As 2017 SSCE Exams Begin, Can We Sustain 2016 Performance?


Year after year Nigerians pay to the West African Examinations Council billions of naira in examination fees for their children to sit for the West African Senior Secondary Certificate Examinations, but at the end of the day less than 40 per cent of them make the minimum requirement for admission into universities. Joseph Chibueze writes

Since 2006, the performance rate of Nigerian students in the West African Senior Secondary Certificate Examinations (WASSCE) conducted by the West African Examinations Council (WAEC) has been dismal, hovering around 22 to 38.68 per cent.
But in what looks like breaking the jinx, the 2016 result showed a significant improvement in candidates’ performance from what it has been for a decade.

The result as announced by WAEC show that 878,040 candidates, representing 52.97 per cent of 1,544,234 candidates who sat for the examination obtained credits in five subjects, including Mathematics and English Language. This performance has raised a lot of questions as to how that result was achieved. Whatever be the case, it is on record that Nigeria has for once posted good performance in WAEC in recent times.

Millions of Nigerian youths have had the unfortunate situation of rewriting WAEC examination year after year paying the examination fees all over again and wasting precious time at home just because they could not pass either English Language or Mathematics.

In the 2015 May/June WAEC examinations, Nigeria presented 1,605,248 candidates and paid a whooping sum of N18, 299, 827, 200 as examination fees although 1,593,442 actually sat for the exams. When the results were released by WAEC only 616,370 representing 38.68 per cent obtained the minimum qualification for admission into higher institutions leaving the remaining 61.32 per cent or 977,072 candidates to try again next year and N11,138,620,800 going down the drain. If one adds to that N300,000 being the estimated cost of training a child from senior secondary one to three, it would be clear the huge amount Nigeria is losing every year when its students fail to make the minimum requirement for admission into higher institution.
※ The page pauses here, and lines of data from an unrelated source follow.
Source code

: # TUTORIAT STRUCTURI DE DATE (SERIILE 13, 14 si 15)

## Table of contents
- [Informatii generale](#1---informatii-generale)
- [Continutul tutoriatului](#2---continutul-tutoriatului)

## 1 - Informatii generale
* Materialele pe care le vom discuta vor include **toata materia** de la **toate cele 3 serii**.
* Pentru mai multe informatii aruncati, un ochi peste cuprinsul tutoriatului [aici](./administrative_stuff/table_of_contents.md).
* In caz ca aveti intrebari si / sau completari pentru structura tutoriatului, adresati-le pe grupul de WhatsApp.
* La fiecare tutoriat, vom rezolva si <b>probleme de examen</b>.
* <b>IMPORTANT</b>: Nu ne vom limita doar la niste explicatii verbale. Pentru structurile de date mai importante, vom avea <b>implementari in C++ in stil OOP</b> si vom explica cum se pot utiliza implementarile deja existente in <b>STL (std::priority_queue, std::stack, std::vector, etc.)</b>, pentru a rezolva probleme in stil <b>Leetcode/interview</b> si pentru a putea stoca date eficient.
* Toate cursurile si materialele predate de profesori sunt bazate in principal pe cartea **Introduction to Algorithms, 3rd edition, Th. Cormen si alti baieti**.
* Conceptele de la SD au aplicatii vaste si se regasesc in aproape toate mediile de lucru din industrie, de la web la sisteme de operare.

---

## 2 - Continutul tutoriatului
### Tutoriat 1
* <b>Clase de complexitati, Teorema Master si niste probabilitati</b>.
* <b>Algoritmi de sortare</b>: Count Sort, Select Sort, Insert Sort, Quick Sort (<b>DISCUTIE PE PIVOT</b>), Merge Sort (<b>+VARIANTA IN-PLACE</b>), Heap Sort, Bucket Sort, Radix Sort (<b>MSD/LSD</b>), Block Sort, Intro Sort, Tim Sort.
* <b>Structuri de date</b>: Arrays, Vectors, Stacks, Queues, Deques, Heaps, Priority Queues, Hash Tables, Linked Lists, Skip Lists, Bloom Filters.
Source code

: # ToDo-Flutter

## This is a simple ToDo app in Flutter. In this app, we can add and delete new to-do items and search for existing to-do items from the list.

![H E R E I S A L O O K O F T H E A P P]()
The burden has become so heavy that even some state governments that promised to pay WASSCE fees for their candidates are now finding it difficult. It is even more painful against the background that the students do not even justify the huge expenses government is incurring as they end up failing the exams.

For instance, Kogi State government spent N276.8 million reimbursing eligible candidates that sat for the 2014/2015 West African Senior Certificate Examination (WASSCE) in the state. Between 2007 and 2013, Oyo State government spent about N2,067,545,050 on examination fees for her 396,579 candidates that sat for WASSCE. At the end of the day, only 14.27 per cent of the candidates made the minimum requirement for admission into higher institutions.

In 2013, WAEC withheld the results of 70,000 Oyo State public school candidates who sat for the May/June WASSCE in that year over the non-payment of registration fees by the state government. The state government has already announced that it will no longer pay WASSCE fees for anybody.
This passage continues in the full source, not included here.